O falecimento de um ente querido, além do luto, traz a necessidade imediata de lidar com a sucessão patrimonial. Para garantir a preservação da herança, é fundamental compreender o funcionamento do inventário e as regras do ITCMD (Imposto sobre Transmissão Causa Mortis e Doação).
O que é o Inventário e por que realizá-lo?
O inventário é o procedimento legal utilizado para apurar e formalizar a transferência do patrimônio — bens, direitos e dívidas — do falecido aos seus herdeiros. Ele pode ser judicial, obrigatório em casos de testamento, herdeiros incapazes ou discordância na partilha, ou extrajudicial, realizado em cartório quando há consenso entre herdeiros maiores e capazes.
Sua realização é indispensável para regularizar a propriedade, permitindo que os herdeiros possam legalmente vender, alugar ou dispor do patrimônio recebido.
O ITCMD e o Princípio da Saisine
O fato gerador do ITCMD é a própria transmissão dos bens decorrente do falecimento. No Brasil, vigora o princípio da saisine, que estabelece que a herança se transmite aos herdeiros no exato momento do óbito. Esse instante, chamado de “abertura da sucessão“, é o gatilho que dispara o chamado “relógio tributário“, iniciando a contagem de todos os prazos legais.

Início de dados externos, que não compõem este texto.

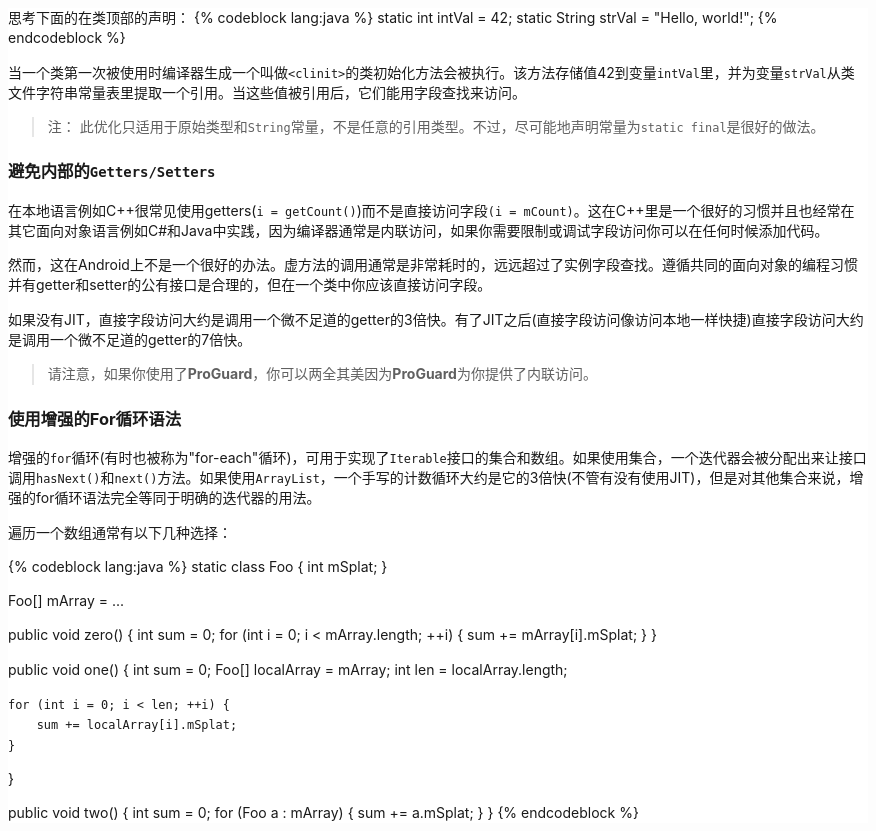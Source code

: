 思考下面的在类顶部的声明：
{% codeblock lang:java %}
static int intVal = 42;
static String strVal = "Hello, world!";
{% endcodeblock %}

当一个类第一次被使用时编译器生成一个叫做`<clinit>`的类初始化方法会被执行。该方法存储值42到变量`intVal`里，并为变量`strVal`从类文件字符串常量表里提取一个引用。当这些值被引用后，它们能用字段查找来访问。

> 注： 此优化只适用于原始类型和`String`常量，不是任意的引用类型。不过，尽可能地声明常量为`static final`是很好的做法。

### 避免内部的`Getters/Setters`

在本地语言例如C++很常见使用getters(`i = getCount()`)而不是直接访问字段`(i = mCount)`。这在C++里是一个很好的习惯并且也经常在其它面向对象语言例如C#和Java中实践，因为编译器通常是内联访问，如果你需要限制或调试字段访问你可以在任何时候添加代码。

然而，这在Android上不是一个很好的办法。虚方法的调用通常是非常耗时的，远远超过了实例字段查找。遵循共同的面向对象的编程习惯并有getter和setter的公有接口是合理的，但在一个类中你应该直接访问字段。

如果没有JIT，直接字段访问大约是调用一个微不足道的getter的3倍快。有了JIT之后(直接字段访问像访问本地一样快捷)直接字段访问大约是调用一个微不足道的getter的7倍快。

> 请注意，如果你使用了**ProGuard**，你可以两全其美因为**ProGuard**为你提供了内联访问。

### 使用增强的For循环语法

增强的`for`循环(有时也被称为"for-each"循环)，可用于实现了`Iterable`接口的集合和数组。如果使用集合，一个迭代器会被分配出来让接口调用`hasNext()`和`next()`方法。如果使用`ArrayList`，一个手写的计数循环大约是它的3倍快(不管有没有使用JIT)，但是对其他集合来说，增强的for循环语法完全等同于明确的迭代器的用法。

遍历一个数组通常有以下几种选择：

{% codeblock lang:java %}
static class Foo {
    int mSplat;
}

Foo[] mArray = ...

public void zero() {
    int sum = 0;
    for (int i = 0; i < mArray.length; ++i) {
        sum += mArray[i].mSplat;
    }
}

public void one() {
    int sum = 0;
    Foo[] localArray = mArray;
    int len = localArray.length;

    for (int i = 0; i < len; ++i) {
        sum += localArray[i].mSplat;
    }
}

public void two() {
    int sum = 0;
    for (Foo a : mArray) {
        sum += a.mSplat;
    }
}
{% endcodeblock %}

Prazos e Penalidades Financeiras
No Estado de São Paulo, o tempo é um fator determinante no custo do processo. O sistema pune a procrastinação e incentiva a regularização precoce:
- Abertura do Inventário (60 dias): O processo deve ser instaurado em até 60 dias do óbito. O descumprimento gera uma multa de protocolização de 10% sobre o valor do imposto devido; se o atraso exceder 180 dias, a multa sobe para 20%.

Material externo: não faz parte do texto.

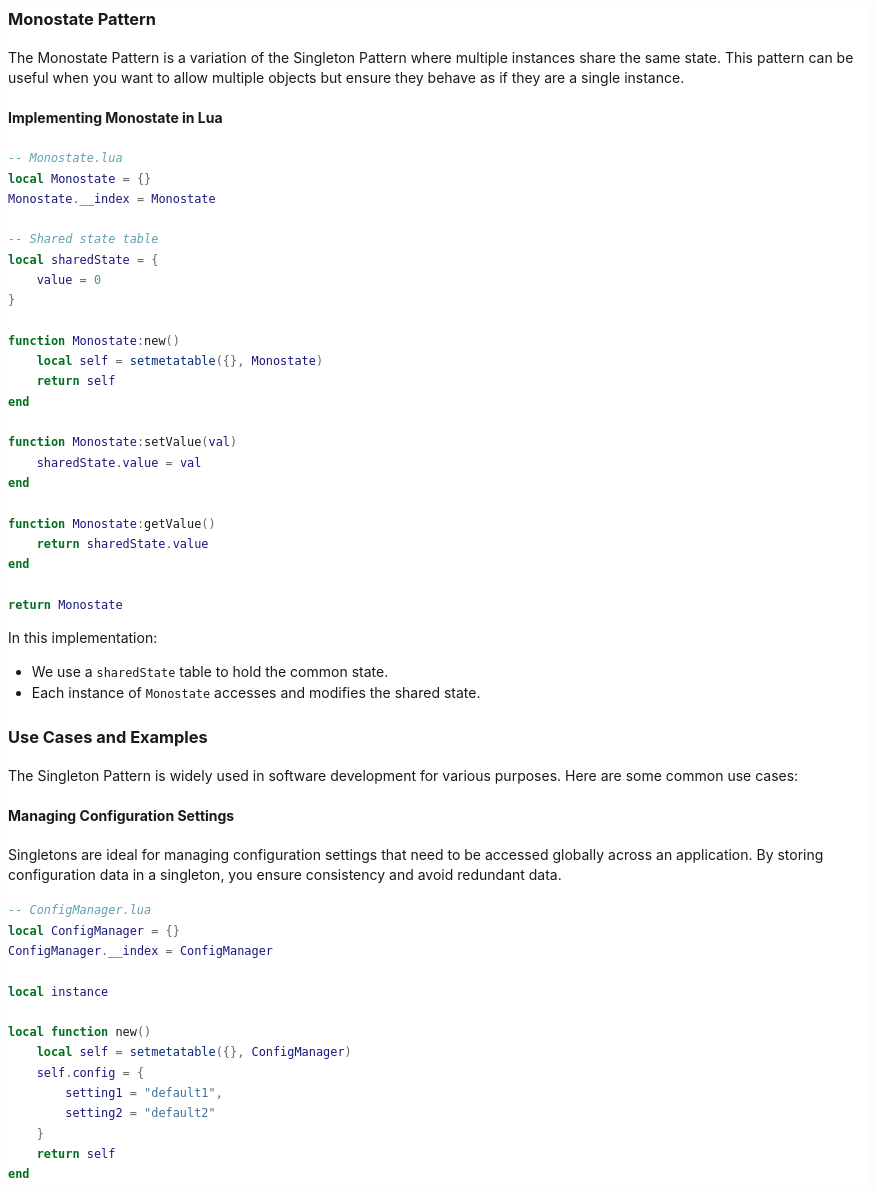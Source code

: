 ### Monostate Pattern

The Monostate Pattern is a variation of the Singleton Pattern where multiple instances share the same state. This pattern can be useful when you want to allow multiple objects but ensure they behave as if they are a single instance.

#### Implementing Monostate in Lua

```lua
-- Monostate.lua
local Monostate = {}
Monostate.__index = Monostate

-- Shared state table
local sharedState = {
    value = 0
}

function Monostate:new()
    local self = setmetatable({}, Monostate)
    return self
end

function Monostate:setValue(val)
    sharedState.value = val
end

function Monostate:getValue()
    return sharedState.value
end

return Monostate
```

In this implementation:

- We use a `sharedState` table to hold the common state.
- Each instance of `Monostate` accesses and modifies the shared state.

### Use Cases and Examples

The Singleton Pattern is widely used in software development for various purposes. Here are some common use cases:

#### Managing Configuration Settings

Singletons are ideal for managing configuration settings that need to be accessed globally across an application. By storing configuration data in a singleton, you ensure consistency and avoid redundant data.

```lua
-- ConfigManager.lua
local ConfigManager = {}
ConfigManager.__index = ConfigManager

local instance

local function new()
    local self = setmetatable({}, ConfigManager)
    self.config = {
        setting1 = "default1",
        setting2 = "default2"
    }
    return self
end

```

- Oportunidade de Desconto (90 dias): O débito fiscal terá um desconto de 5% se o imposto for recolhido dentro de 90 dias contados da data do falecimento.
- Pagamento sem Juros (180 dias): No inventário extrajudicial, o imposto deve ser pago em até 180 dias do óbito. Após esse prazo, incidem juros de mora (taxa SELIC) e multa moratória diária de 0,33%, limitada a 20%.

A Estratégia do Inventário Extrajudicial
Uma importante ferramenta para evitar multas é a lavratura da Escritura de Nomeação de Inventariante em cartório. O Tribunal de Justiça de São Paulo (TJSP) entende que realizar esse ato em até 60 dias do óbito cumpre a obrigação de abertura e afasta as multas de 10% ou 20%. Contudo, isso não desobriga o pagamento do imposto dentro dos 180 dias para evitar juros.
Diligência e Consenso como Ativos
A gestão do tempo e a organização são fundamentais para evitar que o patrimônio seja corroído por encargos evitáveis. O consenso e a cooperação entre os herdeiros são ativos valiosos, pois permitem a via extrajudicial, mais célere e econômica. A desorganização, por outro lado, onerará a todos os envolvidos com sanções severas.